On the other hand, emerging economies like Brazil and Russia are also facing multiple challenges including domestic structural adjustments and weak prices of bulk commodities. Moreover, the global economy faces challenges from problems of global governance like geopolitics, terrorism and refugees.

As the host of this G20 Summit, China proposed the theme: “Toward an Innovative, Invigorated, Interconnected and Inclusive World Economy.” Innovation is the power source for sustainable growth of the world economy. The history of world economic development indicates scientific and technological innovation and start-ups can dramatically increase productivity. And their large-scale emergence constitutes the basis of a new round of high global economic growth.

G20 should advocate innovation-driven development, encourage all-round innovation in fields like science and technology, development philosophies, mechanisms and business models and create new drivers for world economic progress.

At present, some new industrial forms have emerged thanks to countries’ innovation strategies. With the implementation of strategies like “Made in China 2025”, “Internet Plus” and “Mass entrepreneurship and innovation”, China has attracted continued attention from the rest of the world for its innovation strategy and innovative business models of Chinese enterprises.

The Chinese mode of economic development is undergoing quiet changes at present. Its strategy of encouraging mass entrepreneurship and innovation is becoming a core engine of continuous economic progress. As the world is experiencing a “new industrial revolution”, G20 should give full play to new technologies, new factors and new industrial organization models in promoting domestic production and job creation. Meanwhile, G20 should also strengthen cooperation on industrial development, especially on digital economy, so as to realize common growth.

Reform is the only way for the world economy to get out of its sluggish status quo. G20 should seek to invigorate the global economy both through international economic cooperation and countries’ domestic structural reforms, promote global economic governance towards fairer, more rational and effective development and improve the endogenous dynamism and quality of each country’s economic growth so as to fully release the potentials of the world economy.

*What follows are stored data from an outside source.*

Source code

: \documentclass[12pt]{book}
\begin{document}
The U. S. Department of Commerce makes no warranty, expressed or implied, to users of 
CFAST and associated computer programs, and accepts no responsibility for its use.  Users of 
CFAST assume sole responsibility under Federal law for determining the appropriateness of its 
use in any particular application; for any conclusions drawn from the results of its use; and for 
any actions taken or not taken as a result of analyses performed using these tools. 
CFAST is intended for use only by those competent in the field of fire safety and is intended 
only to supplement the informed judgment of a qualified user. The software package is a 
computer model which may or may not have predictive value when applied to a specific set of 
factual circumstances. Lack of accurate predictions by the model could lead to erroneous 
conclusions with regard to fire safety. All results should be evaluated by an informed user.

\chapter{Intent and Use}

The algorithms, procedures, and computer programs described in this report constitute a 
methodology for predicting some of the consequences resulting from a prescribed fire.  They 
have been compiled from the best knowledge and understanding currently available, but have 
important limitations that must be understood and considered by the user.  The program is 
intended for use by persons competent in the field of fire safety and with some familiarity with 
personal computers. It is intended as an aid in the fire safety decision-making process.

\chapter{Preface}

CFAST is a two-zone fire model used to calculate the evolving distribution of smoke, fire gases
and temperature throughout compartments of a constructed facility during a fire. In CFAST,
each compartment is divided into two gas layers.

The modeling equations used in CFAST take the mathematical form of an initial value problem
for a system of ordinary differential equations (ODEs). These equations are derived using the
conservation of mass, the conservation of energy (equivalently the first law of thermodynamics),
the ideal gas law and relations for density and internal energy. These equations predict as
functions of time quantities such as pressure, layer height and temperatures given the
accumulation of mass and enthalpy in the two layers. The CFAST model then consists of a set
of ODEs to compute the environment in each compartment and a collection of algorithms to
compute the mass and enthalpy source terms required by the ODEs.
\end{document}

Meanwhile, given the global economic reality of development gaps, practice has proved that countries with better economic vitality all benefited from structural reforms. Many emerging, developing countries that didn’t pay due attention to structural reforms when they were in good domestic and international conditions, especially when international prices of bulk commodities were high, encountered many difficulties when prices of energy resources were at a low ebb. According to international organizations, China is one of the biggest contributors to the G20’s all-round growth strategy, and such contributions derived from China’s policies and measures to stabilize growth, adjust structure, promote reform and improve people’s livelihoods.

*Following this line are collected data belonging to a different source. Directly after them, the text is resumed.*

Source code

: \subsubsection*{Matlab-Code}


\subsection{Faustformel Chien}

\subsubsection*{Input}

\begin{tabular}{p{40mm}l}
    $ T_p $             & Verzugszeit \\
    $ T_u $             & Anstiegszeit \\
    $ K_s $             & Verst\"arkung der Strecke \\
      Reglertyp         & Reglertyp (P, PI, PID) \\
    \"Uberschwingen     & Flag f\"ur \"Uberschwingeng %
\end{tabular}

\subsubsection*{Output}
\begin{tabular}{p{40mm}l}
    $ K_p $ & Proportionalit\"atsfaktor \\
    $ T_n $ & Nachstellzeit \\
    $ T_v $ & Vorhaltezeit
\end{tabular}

An invigorated world economy needs common efforts of all stakeholders. As G20 members account for nearly 80 percent of global trade, it has the obligation as well as capability to let international trade and investment remain a significant engine of global economic growth, and make bigger contribution to global economic stability and sustainable development.

Inclusiveness and sustainability are basic implications of global economic growth. G20, which accounts for 90 percent of the world economic aggregate, has the responsibility to contribute to global sustainable development, poverty alleviation and peace. China has always been actively engaging in global poverty alleviation, and China’s poverty alleviation model has become a treasure for world poverty reduction.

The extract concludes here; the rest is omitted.